Article étendu sous réserve de l'application de l'article L. 951-1 II du code du travail dans sa rédaction issue de l'ordonnance n° 2005-895 du 2 août 2005 (arrêté du 3 février 2006, art. 1er).Articles cités
Article 16-2 (non en vigueur)
Abrogé
A compter du 1er janvier 2004, les entreprises employant moins de 10 salariés doivent verser à l'OPCA dont elles relèvent 0,40 % (puis 0,55 % à compter du ler janvier 2005) du montant des rémunérations versées pendant l'année de référence, répartis à hauteur de :
- 0,15 % au titre :
- des actions liées aux contrats et périodes de professionnalisation ;
- des actions de formation des tuteurs, de préparation et d'exercice de la fonction tutorale ;
- des actions prioritaires au titre du droit individuel à la formation telles que définies au chapitre IV du présent accord dans la limite de 25 % des fonds disponibles. Cette limite pourra être redéfinie par la CPNEFP.
- 0,25 % (puis 0,40 % à compter du ler janvier 2005) au titre :
- du plan de formation ;
- du droit individuel à la formation ;
- de toutes autres dépenses prévues par la réglementation en vigueur.

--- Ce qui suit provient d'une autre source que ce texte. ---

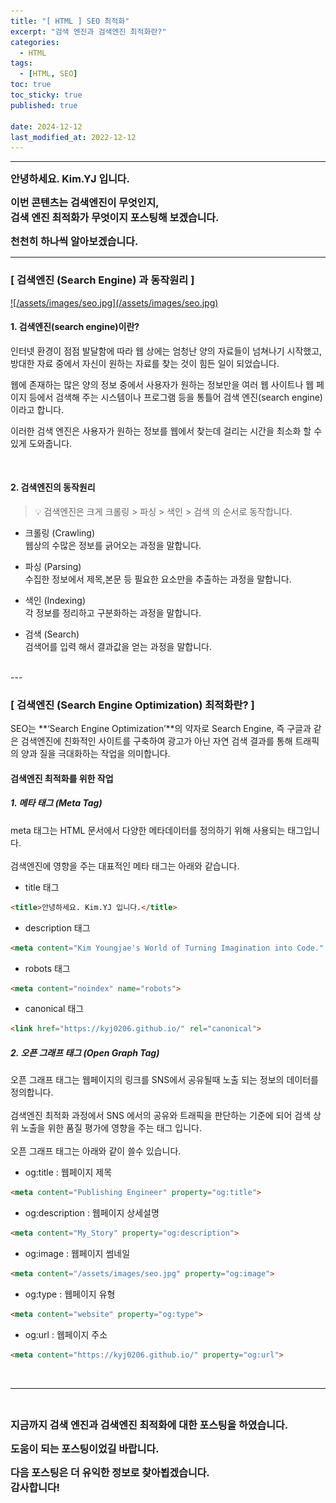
 ```yaml
---
title: "[ HTML ] SEO 최적화"
excerpt: "검색 엔진과 검색엔진 최적화란?"
categories:
  - HTML
tags:
  - [HTML, SEO]
toc: true
toc_sticky: true
published: true

date: 2024-12-12
last_modified_at: 2022-12-12
---
```


---

<span style='font-size:1rem'>**안녕하세요. Kim.YJ 입니다.**</span>

<span style='font-size:1rem'>**이번 콘텐츠는 검색엔진이 무엇인지,**</span> <br>
<span style='font-size:1rem'>**검색 엔진 최적화가 무엇이지 포스팅해 보겠습니다.**</span>

<span style='font-size:1rem'>**천천히 하나씩 알아보겠습니다.**</span>

---

### [ 검색엔진 (Search Engine) 과 동작원리 ]<br> 

<a href="/assets/images/seo.jpg">
![/assets/images/seo.jpg](/assets/images/seo.jpg)
</a>

#### 1. 검색엔진(search engine)이란?<br> 

인터넷 환경이 점점 발달함에 따라 웹 상에는 엄청난 양의 자료들이 넘쳐나기 시작했고,
방대한 자료 중에서 자신이 원하는 자료를 찾는 것이 힘든 일이 되었습니다.<br>

웹에 존재하는 많은 양의 정보 중에서 사용자가 원하는 정보만을 여러 웹 사이트나 웹 페이지 등에서 검색해 주는 시스템이나 프로그램 등을 통틀어 검색 엔진(search engine) 이라고 합니다.

이러한 검색 엔진은 사용자가 원하는 정보를 웹에서 찾는데 걸리는 시간을 최소화 할 수 있게 도와줍니다.

<br> 

#### 2. 검색엔진의 동작원리

>💡 검색엔진은 크게 크롤링 > 파싱 > 색인 > 검색 의 순서로 동작합니다.

- 크롤링 (Crawling)<br>
웹상의 수많은 정보를 긁어오는 과정을 말합니다.

- 파싱 (Parsing)<br>
수집한 정보에서 제목,본문 등 필요한 요소만을 추출하는 과정을 말합니다.

- 색인 (Indexing)<br>
각 정보를 정리하고 구분화하는 과정을 말합니다.

- 검색 (Search)<br>
검색어를 입력 해서 결과값을 얻는 과정을 말합니다.

<br>
---

### [ 검색엔진 (Search Engine Optimization) 최적화란? ]<br> 

SEO는 **‘Search Engine Optimization’**의 약자로 Search Engine, 즉 구글과 같은 검색엔진에 친화적인 사이트를 구축하여 광고가 아닌 자연 검색 결과를 통해 트래픽의 양과 질을 극대화하는 작업을 의미합니다.

#### 검색엔진 최적화를 위한 작업

##### 1. 메타 태그 (Meta Tag)

meta 태그는 HTML 문서에서 다양한 메타데이터를 정의하기 위해 사용되는 태그입니다.
<br><br> 
검색엔진에 영향을 주는 대표적인 메타 태그는 아래와 같습니다. 

- title 태그

```html
<title>안녕하세요. Kim.YJ 입니다.</title>
```

- description 태그

```html
<meta content="Kim Youngjae's World of Turning Imagination into Code." name="description">
```

- robots 태그

```html
<meta content="noindex" name="robots">
```

- canonical 태그

```html
<link href="https://kyj0206.github.io/" rel="canonical">
```

##### 2. 오픈 그래프 태그 (Open Graph Tag)

오픈 그래프 태그는 웹페이지의 링크를 SNS에서 공유될때 노출 되는 정보의 데이터를 정의합니다.
<br><br>
검색엔진 최적화 과정에서 SNS 에서의 공유와 트래픽을 판단하는 기준에 되어 검색 상위 노출을 위한
품질 평가에 영향을 주는 태그 입니다.
<br><br>
오픈 그래프 태그는 아래와 같이 쓸수 있습니다.

- og:title : 웹페이지 제목

```html
<meta content="Publishing Engineer" property="og:title">
```

- og:description : 웹페이지 상세설명

```html
<meta content="My_Story" property="og:description">
```

- og:image : 웹페이지 썸네일

```html
<meta content="/assets/images/seo.jpg" property="og:image">
```

- og:type : 웹페이지 유형

```html
<meta content="website" property="og:type">
```

- og:url : 웹페이지 주소

```html
<meta content="https://kyj0206.github.io/" property="og:url">
```

<br>

---

<br>

<span style='font-size:1rem'> **지금까지 검색 엔진과 검색엔진 최적화에 대한 포스팅을 하였습니다.** </span><br>

<span style='font-size:1rem'> **도움이 되는 포스팅이었길 바랍니다.** </span><br>

<span style='font-size:1rem'> **다음 포스팅은 더 유익한 정보로 찾아뵙겠습니다.** </span><br>
<span style='font-size:1rem'> **감사합니다!** </span>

Article 16-3 (non en vigueur)
Abrogé
Les entreprises de la branche devront verser chaque année au centre national professionnel des commerces de sport et loisirs (CNPC apprentissage) tout ou partie de leur taxe d'apprentissage, sans que cette partie ne soit inférieure à 10 % de la taxe d'apprentissage. Ce pourcentage est porté à 30 % pour les entreprises de distribution, location et réparation de véhicules de loisirs habitables et matériels de plein air liés à la pratique du camping.
Toutefois, les armuriers pourront s'acquitter de cette obligation auprès d'un autre organisme agréé dans l'attente d'une adaptation du CNPC apprentissage aux spécificités de leurs métiers.
Article 16-4 (non en vigueur)
Abrogé
Afin d'assurer la cohérence de cet accord avec les accords antérieurs, les parties signataires conviennent d'apporter les modifications suivantes :
- les articles 4, 5 et 6 de l'accord du 27 juin 2001 sur la formation professionnelle sont remplacés par les articles 16-1 et 16-2 du présent accord ;
- l'article 7 de l'accord du 27 juin 2001 sur la formation professionnelle est remplacé par l'article 16-3 du présent accord.
(non en vigueur)
Abrogé
Date d'application
Le présent accord s'appliquera le lendemain de son dépôt à la direction départementale du travail, de l'emploi et de la formation professionnelle.
Publicité et extension
Le présent texte, conclu pour une durée indéterminée, sera, conformément aux dispositions de l'article L. 132-2-2 du code du travail, notifié aux organisations syndicales représentatives à l'expiration de la période de signature, fixée du 10 au 17 juin 2005.
Il sera déposé à la direction départementale du travail, de l'emploi et de la formation professionnelle de Paris et au conseil de prud'hommes de Paris à l'expiration du délai d'opposition de 15 jours, décomptés à partir de la date de première présentation des lettres recommandées avec accusé de réception le notifiant.
Les parties signataires sont convenues de demander l'extension du présent accord, dès connaissance du numéro du récépissé de dépôt délivré par la DDTEFP.